Sul tema Telecom Italia con Olivetti, W.A.Y. e M-Cube, in collaborazione con IDC Italia, organizzano a Milano (il 27 novembre) e Roma (il 3 dicembre) un roadshow durante il quale verrà analizzato il percorso evolutivo delle aziende nell’era delle reti intelligenti e dell’Internet of Things. In particolare, grazie al contributo degli analisti di Idc e testimonianze di esperti e a casi di successo, verranno affrontati molti temi. Fra gli altri le Infrastrutture tecnologiche e asset abilitanti per rendere possibile l’accesso pervasivo a Internet, e l’elaborazione e distribuzione di grandi quantità di dati provenienti da molteplici fonti e destinati a utenti diversi; come mobile, social e web, ma anche nuove tecnologie di proximity marketing e digital signage stanno rivoluzionando l’interazione con i clienti, migliorando il percorso d’acquisto e incrementando il brand engagement; la digitalizzazione dei processi aziendali: dalla firma grafometrica allo smart asset management, si diffondono le tecnologie che supportano le aziende nella loro innovazione di processo, con importanti impatti organizzativi; Infomobility & Fleet Management: le tecnologie di geolocalizzazione, tracciamento e monitoraggio da remoto dei mezzi operativi e delle flotte offrono alle aziende che operano sul territorio nuove opportunità per essere più competitive ed efficienti.

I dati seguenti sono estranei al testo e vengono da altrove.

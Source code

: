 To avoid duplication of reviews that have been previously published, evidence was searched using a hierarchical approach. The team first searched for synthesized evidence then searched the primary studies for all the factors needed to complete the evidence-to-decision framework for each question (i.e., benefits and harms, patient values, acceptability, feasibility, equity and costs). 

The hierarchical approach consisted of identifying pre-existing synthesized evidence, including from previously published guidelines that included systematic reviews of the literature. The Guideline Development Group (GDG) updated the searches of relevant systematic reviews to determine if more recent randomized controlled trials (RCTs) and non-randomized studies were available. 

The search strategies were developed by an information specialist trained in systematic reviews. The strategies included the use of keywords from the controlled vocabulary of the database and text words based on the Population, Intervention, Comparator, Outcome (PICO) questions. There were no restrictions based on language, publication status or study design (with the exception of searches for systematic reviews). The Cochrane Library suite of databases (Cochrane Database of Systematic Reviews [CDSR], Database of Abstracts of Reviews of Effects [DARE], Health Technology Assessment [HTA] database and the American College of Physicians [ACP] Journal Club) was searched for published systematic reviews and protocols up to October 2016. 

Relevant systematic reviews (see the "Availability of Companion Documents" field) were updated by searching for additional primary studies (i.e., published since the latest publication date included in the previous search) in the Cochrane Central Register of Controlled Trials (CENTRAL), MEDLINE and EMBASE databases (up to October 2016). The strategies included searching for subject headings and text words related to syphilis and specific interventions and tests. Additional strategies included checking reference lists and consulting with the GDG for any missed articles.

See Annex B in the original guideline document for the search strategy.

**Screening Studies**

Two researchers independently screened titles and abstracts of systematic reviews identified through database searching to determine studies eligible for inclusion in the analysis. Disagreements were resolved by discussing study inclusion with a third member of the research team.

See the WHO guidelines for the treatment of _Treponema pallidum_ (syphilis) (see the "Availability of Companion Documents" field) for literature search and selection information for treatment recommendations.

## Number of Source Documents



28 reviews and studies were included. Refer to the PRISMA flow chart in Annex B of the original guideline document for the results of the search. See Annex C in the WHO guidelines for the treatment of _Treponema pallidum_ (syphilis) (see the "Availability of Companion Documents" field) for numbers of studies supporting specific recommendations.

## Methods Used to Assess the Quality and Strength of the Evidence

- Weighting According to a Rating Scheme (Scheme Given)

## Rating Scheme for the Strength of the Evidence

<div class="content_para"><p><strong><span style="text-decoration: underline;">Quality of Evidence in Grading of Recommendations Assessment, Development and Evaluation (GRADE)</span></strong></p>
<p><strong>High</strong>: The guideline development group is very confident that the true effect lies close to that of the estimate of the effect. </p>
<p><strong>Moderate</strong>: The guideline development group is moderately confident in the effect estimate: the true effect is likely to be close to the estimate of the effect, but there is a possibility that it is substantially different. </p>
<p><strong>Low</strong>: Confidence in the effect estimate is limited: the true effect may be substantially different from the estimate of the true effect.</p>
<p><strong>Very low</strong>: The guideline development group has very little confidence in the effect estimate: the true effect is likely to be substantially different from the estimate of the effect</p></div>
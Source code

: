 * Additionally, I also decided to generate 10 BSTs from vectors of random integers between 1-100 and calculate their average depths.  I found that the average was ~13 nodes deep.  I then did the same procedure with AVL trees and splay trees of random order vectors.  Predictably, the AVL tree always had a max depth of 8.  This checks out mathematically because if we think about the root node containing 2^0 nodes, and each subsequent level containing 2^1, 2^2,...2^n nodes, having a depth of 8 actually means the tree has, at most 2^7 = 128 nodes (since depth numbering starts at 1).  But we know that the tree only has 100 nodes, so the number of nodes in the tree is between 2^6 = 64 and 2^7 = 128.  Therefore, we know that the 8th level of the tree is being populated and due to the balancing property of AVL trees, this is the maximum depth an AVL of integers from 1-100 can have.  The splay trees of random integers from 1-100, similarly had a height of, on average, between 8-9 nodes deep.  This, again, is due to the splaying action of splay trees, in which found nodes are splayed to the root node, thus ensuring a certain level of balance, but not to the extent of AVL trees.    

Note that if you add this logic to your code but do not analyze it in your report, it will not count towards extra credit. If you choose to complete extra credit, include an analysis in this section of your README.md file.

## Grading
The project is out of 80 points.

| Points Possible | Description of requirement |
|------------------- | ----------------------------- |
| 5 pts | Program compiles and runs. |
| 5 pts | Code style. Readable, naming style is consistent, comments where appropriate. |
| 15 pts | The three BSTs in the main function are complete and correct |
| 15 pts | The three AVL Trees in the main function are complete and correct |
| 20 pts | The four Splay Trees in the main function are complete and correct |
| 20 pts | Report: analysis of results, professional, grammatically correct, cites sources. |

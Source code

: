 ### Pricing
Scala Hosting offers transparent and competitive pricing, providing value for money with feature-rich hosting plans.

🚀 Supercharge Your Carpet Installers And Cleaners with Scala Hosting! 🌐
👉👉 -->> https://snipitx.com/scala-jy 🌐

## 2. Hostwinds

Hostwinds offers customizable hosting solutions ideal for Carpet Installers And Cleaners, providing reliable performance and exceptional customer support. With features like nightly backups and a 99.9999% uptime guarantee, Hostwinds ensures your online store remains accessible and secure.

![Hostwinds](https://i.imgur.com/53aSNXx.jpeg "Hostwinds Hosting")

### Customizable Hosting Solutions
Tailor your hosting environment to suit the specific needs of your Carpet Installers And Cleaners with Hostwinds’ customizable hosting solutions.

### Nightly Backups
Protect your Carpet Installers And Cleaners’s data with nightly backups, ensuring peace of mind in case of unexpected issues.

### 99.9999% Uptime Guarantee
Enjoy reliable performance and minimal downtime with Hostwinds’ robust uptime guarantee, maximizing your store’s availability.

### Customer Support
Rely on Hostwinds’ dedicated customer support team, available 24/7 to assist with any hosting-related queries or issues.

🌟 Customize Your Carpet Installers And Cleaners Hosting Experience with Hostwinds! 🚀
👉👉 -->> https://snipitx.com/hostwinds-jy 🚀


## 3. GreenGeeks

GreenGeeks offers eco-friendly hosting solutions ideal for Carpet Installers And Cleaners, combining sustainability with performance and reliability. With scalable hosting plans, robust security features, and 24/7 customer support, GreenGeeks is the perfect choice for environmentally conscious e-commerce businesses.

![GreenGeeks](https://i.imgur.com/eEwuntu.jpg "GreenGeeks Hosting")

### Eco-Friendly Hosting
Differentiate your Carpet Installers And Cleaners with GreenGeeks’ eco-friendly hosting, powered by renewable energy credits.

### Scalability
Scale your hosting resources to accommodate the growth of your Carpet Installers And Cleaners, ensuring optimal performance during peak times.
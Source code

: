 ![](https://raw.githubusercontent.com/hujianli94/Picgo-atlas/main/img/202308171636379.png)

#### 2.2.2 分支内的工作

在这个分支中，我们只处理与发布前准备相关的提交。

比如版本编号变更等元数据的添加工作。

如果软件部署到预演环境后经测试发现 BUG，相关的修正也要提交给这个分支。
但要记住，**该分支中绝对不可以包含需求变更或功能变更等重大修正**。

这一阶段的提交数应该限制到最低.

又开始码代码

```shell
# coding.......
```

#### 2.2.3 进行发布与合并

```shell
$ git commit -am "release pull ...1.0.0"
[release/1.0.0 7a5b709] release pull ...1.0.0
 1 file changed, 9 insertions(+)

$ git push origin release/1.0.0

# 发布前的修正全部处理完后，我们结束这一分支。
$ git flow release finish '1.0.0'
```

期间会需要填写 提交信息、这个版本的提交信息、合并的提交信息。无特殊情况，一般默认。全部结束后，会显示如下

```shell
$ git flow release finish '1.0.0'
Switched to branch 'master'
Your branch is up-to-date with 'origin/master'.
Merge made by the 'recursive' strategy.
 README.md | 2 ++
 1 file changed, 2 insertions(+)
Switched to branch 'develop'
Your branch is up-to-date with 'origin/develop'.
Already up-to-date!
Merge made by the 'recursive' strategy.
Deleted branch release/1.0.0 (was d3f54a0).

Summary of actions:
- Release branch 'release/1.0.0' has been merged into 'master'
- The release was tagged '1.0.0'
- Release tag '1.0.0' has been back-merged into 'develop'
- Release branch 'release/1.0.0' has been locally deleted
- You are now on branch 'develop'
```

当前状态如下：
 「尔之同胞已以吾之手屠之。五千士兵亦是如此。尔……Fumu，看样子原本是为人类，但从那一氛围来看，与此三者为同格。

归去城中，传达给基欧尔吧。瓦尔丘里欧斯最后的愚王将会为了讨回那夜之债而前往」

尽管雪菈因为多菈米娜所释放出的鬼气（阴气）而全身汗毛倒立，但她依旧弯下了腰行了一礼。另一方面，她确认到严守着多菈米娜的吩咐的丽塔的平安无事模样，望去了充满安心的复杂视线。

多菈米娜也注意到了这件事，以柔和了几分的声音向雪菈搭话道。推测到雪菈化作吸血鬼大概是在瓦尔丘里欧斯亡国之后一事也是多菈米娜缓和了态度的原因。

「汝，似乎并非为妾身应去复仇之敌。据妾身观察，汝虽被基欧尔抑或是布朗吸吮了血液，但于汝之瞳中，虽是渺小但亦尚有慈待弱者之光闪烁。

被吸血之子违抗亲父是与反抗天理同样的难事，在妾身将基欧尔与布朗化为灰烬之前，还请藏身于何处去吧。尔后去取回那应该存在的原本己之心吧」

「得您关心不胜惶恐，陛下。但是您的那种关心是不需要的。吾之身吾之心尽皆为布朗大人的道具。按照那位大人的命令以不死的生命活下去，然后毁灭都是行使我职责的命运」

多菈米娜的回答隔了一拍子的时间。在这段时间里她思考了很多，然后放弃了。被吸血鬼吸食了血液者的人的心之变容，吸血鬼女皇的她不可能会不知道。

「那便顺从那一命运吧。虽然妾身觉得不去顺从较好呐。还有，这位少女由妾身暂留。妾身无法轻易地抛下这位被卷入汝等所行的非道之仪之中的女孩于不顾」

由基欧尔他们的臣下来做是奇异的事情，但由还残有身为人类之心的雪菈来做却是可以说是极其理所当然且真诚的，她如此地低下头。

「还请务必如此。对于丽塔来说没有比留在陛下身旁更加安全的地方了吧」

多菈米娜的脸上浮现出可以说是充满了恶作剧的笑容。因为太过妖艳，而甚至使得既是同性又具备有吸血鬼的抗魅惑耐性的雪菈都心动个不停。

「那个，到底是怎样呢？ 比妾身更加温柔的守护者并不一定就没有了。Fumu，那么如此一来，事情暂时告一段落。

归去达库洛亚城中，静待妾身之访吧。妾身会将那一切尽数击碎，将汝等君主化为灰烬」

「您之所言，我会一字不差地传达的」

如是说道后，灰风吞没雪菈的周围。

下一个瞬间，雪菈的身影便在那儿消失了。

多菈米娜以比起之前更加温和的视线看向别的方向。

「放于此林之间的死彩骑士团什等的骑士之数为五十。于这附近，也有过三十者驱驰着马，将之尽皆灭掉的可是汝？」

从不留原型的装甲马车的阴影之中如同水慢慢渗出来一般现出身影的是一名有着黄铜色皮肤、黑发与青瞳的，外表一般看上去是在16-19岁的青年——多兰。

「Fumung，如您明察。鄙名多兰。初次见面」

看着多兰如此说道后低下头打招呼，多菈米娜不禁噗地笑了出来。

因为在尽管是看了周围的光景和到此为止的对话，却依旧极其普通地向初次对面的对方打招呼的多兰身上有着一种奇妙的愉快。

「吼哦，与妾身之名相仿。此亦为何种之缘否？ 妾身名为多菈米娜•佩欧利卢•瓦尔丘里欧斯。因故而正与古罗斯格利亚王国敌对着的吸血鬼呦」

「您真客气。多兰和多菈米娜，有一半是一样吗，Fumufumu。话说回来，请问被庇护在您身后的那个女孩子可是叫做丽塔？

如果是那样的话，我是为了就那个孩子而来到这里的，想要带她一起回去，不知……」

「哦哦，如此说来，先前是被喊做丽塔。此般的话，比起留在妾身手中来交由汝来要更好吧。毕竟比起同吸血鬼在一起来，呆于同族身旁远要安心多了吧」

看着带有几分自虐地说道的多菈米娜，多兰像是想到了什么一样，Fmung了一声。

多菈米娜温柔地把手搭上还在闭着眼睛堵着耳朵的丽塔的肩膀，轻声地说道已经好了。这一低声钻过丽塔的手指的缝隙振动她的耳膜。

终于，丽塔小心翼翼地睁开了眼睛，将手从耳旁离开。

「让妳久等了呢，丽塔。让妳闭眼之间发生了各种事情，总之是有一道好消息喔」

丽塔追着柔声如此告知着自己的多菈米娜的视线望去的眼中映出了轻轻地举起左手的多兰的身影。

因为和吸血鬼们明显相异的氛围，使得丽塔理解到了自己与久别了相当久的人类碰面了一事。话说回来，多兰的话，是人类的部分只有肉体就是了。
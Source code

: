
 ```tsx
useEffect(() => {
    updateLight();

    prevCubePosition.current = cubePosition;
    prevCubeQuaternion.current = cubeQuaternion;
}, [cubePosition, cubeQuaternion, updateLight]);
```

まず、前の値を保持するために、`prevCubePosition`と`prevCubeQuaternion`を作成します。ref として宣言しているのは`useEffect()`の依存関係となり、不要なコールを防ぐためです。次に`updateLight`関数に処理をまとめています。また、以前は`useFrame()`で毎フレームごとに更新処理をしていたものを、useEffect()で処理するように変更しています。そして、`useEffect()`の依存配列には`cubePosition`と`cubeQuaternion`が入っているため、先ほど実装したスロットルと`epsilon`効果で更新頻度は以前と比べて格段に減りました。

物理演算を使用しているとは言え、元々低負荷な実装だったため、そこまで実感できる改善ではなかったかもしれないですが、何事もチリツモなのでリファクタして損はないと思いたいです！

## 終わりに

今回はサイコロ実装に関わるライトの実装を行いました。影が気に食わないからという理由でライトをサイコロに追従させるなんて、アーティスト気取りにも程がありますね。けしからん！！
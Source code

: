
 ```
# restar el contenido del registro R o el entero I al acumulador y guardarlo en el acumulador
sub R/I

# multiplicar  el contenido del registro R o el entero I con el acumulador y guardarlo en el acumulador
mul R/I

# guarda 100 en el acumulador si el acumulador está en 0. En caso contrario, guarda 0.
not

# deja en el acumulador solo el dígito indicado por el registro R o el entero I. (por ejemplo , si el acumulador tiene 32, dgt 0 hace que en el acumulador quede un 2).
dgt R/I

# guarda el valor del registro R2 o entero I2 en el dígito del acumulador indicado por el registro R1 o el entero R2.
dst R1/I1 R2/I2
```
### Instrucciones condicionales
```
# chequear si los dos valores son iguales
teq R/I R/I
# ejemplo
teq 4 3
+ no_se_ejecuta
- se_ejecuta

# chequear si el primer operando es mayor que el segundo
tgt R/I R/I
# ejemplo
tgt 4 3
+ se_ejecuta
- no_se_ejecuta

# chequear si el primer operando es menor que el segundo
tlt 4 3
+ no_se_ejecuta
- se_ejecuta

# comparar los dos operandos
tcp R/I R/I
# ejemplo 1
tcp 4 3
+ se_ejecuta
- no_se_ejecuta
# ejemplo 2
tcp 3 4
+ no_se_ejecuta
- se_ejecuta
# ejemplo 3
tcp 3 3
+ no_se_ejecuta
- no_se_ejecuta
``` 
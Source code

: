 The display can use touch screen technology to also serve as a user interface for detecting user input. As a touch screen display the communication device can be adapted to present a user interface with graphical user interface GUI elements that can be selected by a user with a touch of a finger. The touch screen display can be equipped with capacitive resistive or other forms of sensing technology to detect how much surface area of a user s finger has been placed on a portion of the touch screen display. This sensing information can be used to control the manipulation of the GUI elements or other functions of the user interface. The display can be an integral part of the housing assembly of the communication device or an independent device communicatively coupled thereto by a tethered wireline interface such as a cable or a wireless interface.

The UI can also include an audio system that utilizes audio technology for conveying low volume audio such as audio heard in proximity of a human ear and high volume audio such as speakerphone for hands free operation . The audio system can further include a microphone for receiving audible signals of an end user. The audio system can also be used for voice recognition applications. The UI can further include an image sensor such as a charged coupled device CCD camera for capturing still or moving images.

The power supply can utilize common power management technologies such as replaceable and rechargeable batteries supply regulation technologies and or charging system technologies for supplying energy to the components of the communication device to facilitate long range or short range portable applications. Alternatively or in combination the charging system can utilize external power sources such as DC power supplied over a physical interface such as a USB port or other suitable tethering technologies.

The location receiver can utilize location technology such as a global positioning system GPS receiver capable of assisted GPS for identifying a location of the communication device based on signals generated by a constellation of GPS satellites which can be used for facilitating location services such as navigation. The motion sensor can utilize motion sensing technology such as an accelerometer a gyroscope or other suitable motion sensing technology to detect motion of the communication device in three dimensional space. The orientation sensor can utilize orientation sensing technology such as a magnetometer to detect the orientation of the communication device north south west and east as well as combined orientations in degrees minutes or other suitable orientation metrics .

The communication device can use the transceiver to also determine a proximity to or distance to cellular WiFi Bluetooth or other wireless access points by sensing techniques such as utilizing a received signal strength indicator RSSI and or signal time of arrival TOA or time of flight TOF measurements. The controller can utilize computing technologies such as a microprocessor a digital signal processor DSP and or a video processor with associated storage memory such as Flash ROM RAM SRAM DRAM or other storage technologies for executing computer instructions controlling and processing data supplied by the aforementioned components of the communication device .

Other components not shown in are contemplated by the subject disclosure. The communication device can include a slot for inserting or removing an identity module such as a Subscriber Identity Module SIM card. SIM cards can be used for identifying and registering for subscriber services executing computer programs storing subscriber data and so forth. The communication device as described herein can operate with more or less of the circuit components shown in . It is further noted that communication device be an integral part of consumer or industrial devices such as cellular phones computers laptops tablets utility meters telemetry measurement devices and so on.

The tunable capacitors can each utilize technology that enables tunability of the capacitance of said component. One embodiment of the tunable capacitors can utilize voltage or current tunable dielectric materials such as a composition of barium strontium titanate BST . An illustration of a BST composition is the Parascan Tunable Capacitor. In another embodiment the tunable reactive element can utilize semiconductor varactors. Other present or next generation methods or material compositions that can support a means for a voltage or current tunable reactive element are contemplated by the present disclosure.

“I nuovi scenari di convergenza tra sistema industriale, tecnologie ICT e infrastrutture di comunicazione verso una “digital life” vedono Telecom Italia tra le aziende protagoniste, grazie alla capacità di anticipare l’evoluzione del contesto tecnologico e di mettere a fattore comune la propria esperienza per guidare le imprese verso la trasformazione digitale dei processi produttivi”, dichiara Stefano Mattevi, responsabile Segment Marketing Direct Channel – Business Telecom Italia. “Per fare questo, Telecom Italia rende disponibile alle aziende e alle istituzioni un portafoglio di soluzioni che rappresenta un’autentica vetrina delle tecnologie più avanzate, dal cloud all’IoT, dalla gestione dei big data alle reti wireless e wired di ultima generazione, e che ne conferma il costante impegno a supporto della digitalizzazione del Paese”.